Knee OsteoArthritis (KOA) is a prevalent musculoskeletal disorder that causes decreased mobility in seniors. The lack of sufficient data in the medical field is always a challenge for training a learning model due to the high cost of labelling. At present, deep neural network training strongly depends on data augmentation to improve the model's generalization capability and avoid over-fitting. However, existing data augmentation operations, such as rotation, gamma correction, etc., are designed based on the data itself, which does not substantially increase the data diversity. In this paper, we proposed a novel approach based on the Vision Transformer (ViT) model with Selective Shuffled Position Embedding (SSPE) and a ROI-exchange strategy to obtain different input sequences as a method of data augmentation for early detection of KOA (KL-0 vs KL-2). More specifically, we fixed and shuffled the position embedding of ROI and non-ROI patches, respectively. Then, for the input image, we randomly selected other images from the training set to exchange their ROI patches and thus obtained different input sequences. Finally, a hybrid loss function was derived using different loss functions with optimized weights. Experimental results show that our proposed approach is a valid method of data augmentation as it can significantly improve the model's classification performance.
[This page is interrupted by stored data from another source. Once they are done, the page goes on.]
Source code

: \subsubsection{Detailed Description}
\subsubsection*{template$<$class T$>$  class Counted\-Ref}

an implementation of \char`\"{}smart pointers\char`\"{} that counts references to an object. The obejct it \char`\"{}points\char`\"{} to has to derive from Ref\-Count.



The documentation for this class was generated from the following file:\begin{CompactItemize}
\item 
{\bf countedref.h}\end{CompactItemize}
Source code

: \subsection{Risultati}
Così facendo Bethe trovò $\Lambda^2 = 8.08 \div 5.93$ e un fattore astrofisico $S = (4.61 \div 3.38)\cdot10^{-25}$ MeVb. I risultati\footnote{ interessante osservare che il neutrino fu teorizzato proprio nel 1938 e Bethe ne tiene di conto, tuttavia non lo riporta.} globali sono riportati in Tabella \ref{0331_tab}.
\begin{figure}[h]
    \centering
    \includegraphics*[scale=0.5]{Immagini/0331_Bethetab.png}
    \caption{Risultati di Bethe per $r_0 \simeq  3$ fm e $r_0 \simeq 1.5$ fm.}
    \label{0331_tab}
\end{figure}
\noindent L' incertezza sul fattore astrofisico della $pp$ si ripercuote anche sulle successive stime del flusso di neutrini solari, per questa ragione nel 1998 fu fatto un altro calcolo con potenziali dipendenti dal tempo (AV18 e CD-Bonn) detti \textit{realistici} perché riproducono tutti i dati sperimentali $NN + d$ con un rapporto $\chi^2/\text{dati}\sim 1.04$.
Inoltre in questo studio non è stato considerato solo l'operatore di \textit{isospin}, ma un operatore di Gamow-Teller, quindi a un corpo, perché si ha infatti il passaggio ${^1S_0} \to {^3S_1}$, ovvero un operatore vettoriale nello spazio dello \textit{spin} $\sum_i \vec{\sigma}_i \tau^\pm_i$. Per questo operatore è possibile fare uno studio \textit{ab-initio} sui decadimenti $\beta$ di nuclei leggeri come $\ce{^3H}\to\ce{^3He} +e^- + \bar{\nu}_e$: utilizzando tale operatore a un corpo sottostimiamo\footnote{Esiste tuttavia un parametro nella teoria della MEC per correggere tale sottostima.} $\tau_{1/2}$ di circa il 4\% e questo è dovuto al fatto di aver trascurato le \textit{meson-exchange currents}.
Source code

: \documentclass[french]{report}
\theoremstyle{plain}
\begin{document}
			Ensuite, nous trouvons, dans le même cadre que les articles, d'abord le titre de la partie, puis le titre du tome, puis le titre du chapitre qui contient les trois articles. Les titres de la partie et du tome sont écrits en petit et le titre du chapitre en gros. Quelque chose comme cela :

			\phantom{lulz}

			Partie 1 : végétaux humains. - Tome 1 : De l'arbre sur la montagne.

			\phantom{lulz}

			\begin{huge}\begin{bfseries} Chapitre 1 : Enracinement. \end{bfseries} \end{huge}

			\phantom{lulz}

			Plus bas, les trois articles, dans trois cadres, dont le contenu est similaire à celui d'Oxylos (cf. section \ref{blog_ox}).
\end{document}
翻译:基于ROI交换策略的选择性随机位置嵌入Transformer用于早期检测膝骨关节炎
膝骨关节炎(KOA)是一种常见的肌肉骨骼疾病,导致老年人运动能力下降。医学领域中缺乏充足的数据,导致标注成本高,这一直是训练学习模型的挑战。目前,深度神经网络训练依赖于数据增强来提高模型的泛化能力并避免过拟合。然而,现有的数据增强操作,如旋转、伽马校正等,是基于数据本身设计的,不能实质上增加数据多样性。在本文中,我们提出了一种基于Vision Transformer(ViT)模型的新方法,使用ROI交换策略和选择性随机位置嵌入(SSPE),以获得不同的输入序列作为早期检测KOA(KL-0 vs KL-2)的数据增强方法。具体而言,我们固定和随机ROI和非ROI补丁的位置嵌入,然后针对输入图像,随机选择训练集中的其他图像来交换它们的ROI补丁,从而获得不同的输入序列。最后,使用不同的损失函数建立混合损失函数,优化权重。实验结果表明,我们提出的方法是一种有效的数据增强方法,可以显著提高模型的分类性能。